Upala sjekira u med (/’oo-pah-lah ‘syeh-kee-rah oo ‘mehd/)
Meaning: The axe fell into honey
This expression is used when someone wins or achieves success by chance – for example, winning the lottery.
Zrno po zrno pogača, kamen po kamen palača (/’zrnoh poh ‘zrnoh ‘poh-gah-chah ‘kah-men poh ‘kah-men ‘pah-lah-chah/)
Meaning: Grain by grain makes bread, stone by stone makes a palace
Little things that seem insignificant on their own can add up to something useful and wonderful.
Ne zna se tko pije, a tko plaća (/’neh znah seh tkoh ‘pee-yeh ah tkoh ‘plah-chah)

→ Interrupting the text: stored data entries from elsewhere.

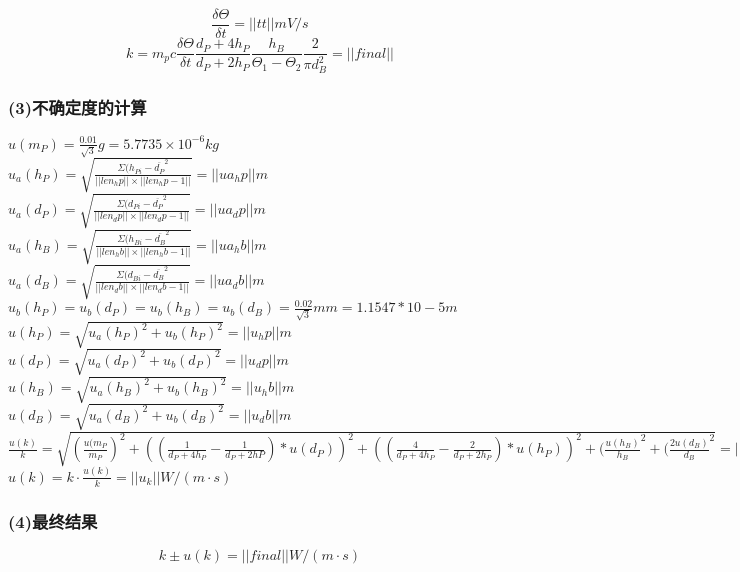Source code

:$$\frac{\delta\Theta}{\delta t} = ||tt||mV/s$$
$$k = m_pc\frac{\delta\Theta}{\delta t}\frac{d_P+4h_P}{d_P+2h_P}\frac{h_B}{\Theta_1-\Theta_2}\frac{2}{\pi d_B^2} = ||final||$$

\subsubsection*{(3)不确定度的计算}
\noindent
$\displaystyle u(m_P) = \frac{0.01}{\sqrt3}g = 5.7735\times 10^{-6}kg$ \\

$\displaystyle u_a(h_P) = \sqrt{\frac{\Sigma(h_{Pi} - \overline{d_P}^2}{ ||len_hp|| \times ||len_hp - 1|| } } = ||ua_hp||m$ \\
$\displaystyle u_a(d_P) = \sqrt{\frac{\Sigma(d_{Pi} - \overline{d_P}^2}{ ||len_dp|| \times ||len_dp - 1|| } } = ||ua_dp||m$ \\
$\displaystyle u_a(h_B) = \sqrt{\frac{\Sigma(h_{Bi} - \overline{d_B}^2}{ ||len_hb|| \times ||len_hb - 1|| } } = ||ua_hb||m$ \\
$\displaystyle u_a(d_B) = \sqrt{\frac{\Sigma(d_{Bi} - \overline{d_B}^2}{ ||len_db|| \times ||len_db - 1|| } } = ||ua_db||m$ \\
$\displaystyle u_b(h_P) = u_b(d_P) = u_b(h_B) = u_b(d_B) = \frac{0.02}{\sqrt 3}mm = 1.1547*10-5m$ \\

$\displaystyle u(h_P) = \sqrt{u_a(h_P)^2 + u_b(h_P)^2} = ||u_hp||m$ \\
$\displaystyle u(d_P) = \sqrt{u_a(d_P)^2 + u_b(d_P)^2} = ||u_dp||m$ \\
$\displaystyle u(h_B) = \sqrt{u_a(h_B)^2 + u_b(h_B)^2} = ||u_hb||m$ \\
$\displaystyle u(d_B) = \sqrt{u_a(d_B)^2 + u_b(d_B)^2} = ||u_db||m$ \\

$\displaystyle \frac{u(k)}{k} = \sqrt{(\frac{u(m_P}{m_P})^2 + ((\frac{1}{d_P + 4h_P} - \frac{1}{d_P + 2hP}) * u(d_P))^2 + ((\frac{4}{d_P + 4h_P} - \frac{2}{d_P + 2h_P}) * u(h_P))^2 + (\frac{u(h_B)}{h_B}^2 + (\frac{2u(d_B)}{d_B}^2} = ||u_k_k||$ \\

$\displaystyle u(k) = k\cdot\frac{u(k)}{k} = ||u_k||W/(m\cdot s)$ \\


\subsubsection*{(4)最终结果}
\noindent
$$k \pm u(k) = ||final|| W/(m\cdot s)$$
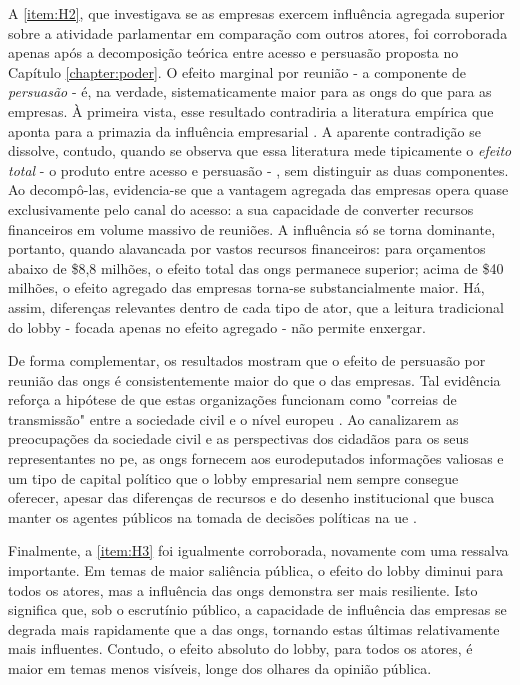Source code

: A \ref{item:H2}, que investigava se as empresas exercem influência agregada superior sobre a atividade parlamentar em comparação com outros atores, foi corroborada apenas após a decomposição teórica entre acesso e persuasão proposta no Capítulo \ref{chapter:poder}. O efeito marginal por reunião - a componente de \textit{persuasão} - é, na verdade, sistematicamente maior para as \acrshort{ong}s do que para as empresas. À primeira vista, esse resultado contradiria a literatura empírica que aponta para a primazia da influência empresarial \cite{schlozman1986organized, baumgartner2009lobbying}. A aparente contradição se dissolve, contudo, quando se observa que essa literatura mede tipicamente o \textit{efeito total} - o produto entre acesso e persuasão - , sem distinguir as duas componentes. Ao decompô-las, evidencia-se que a vantagem agregada das empresas opera quase exclusivamente pelo canal do acesso: a sua capacidade de converter recursos financeiros em volume massivo de reuniões. A influência só se torna dominante, portanto, quando alavancada por vastos recursos financeiros: para orçamentos abaixo de \$8,8 milhões, o efeito total das \acrshort{ong}s permanece superior; acima de \$40 milhões, o efeito agregado das empresas torna-se substancialmente maior. Há, assim, diferenças relevantes dentro de cada tipo de ator, que a leitura tradicional do lobby - focada apenas no efeito agregado - não permite enxergar. 

De forma complementar, os resultados mostram que o efeito de persuasão por reunião das \acrshort{ong}s é consistentemente maior do que o das empresas. Tal evidência reforça a hipótese de que estas organizações funcionam como "correias de transmissão" entre a sociedade civil e o nível europeu \cite{pereira2025participacao}. Ao canalizarem as preocupações da sociedade civil e as perspectivas dos cidadãos para os seus representantes no \acrshort{pe}, as \acrshort{ong}s fornecem aos eurodeputados informações valiosas e um tipo de capital político que o lobby empresarial nem sempre consegue oferecer, apesar das diferenças de recursos e do desenho institucional que busca manter os agentes públicos na tomada de decisões políticas na \acrshort{ue} \cite{pereira2025participacao}.


Finalmente, a \ref{item:H3} foi igualmente corroborada, novamente com uma ressalva importante. Em temas de maior saliência pública, o efeito do lobby diminui para todos os atores, mas a influência das \acrshort{ong}s demonstra ser mais resiliente. Isto significa que, sob o escrutínio público, a capacidade de influência das empresas se degrada mais rapidamente que a das \acrshort{ong}s, tornando estas últimas relativamente mais influentes. Contudo, o efeito absoluto do lobby, para todos os atores, é maior em temas menos visíveis, longe dos olhares da opinião pública.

Meaning: You can’t tell who is drinking, and who is paying
Used to denote a chaotic, unclear or disorganised situation, this phrase can be exemplified by many a football match, when players and referees disagree about a call. Fans can look down on the field, shaking their heads and muttering ne zna se tko pije, a tko plaća…
Čuvati kao vodu na dlanu (/’choo-vah-tee kah-oh ‘voh-doo nah ‘dlah-noo/)
Meaning: Protect like water in the palm of the hand
This expression means to truly treasure something – like maybe your freshly minted Croatian language knowledge!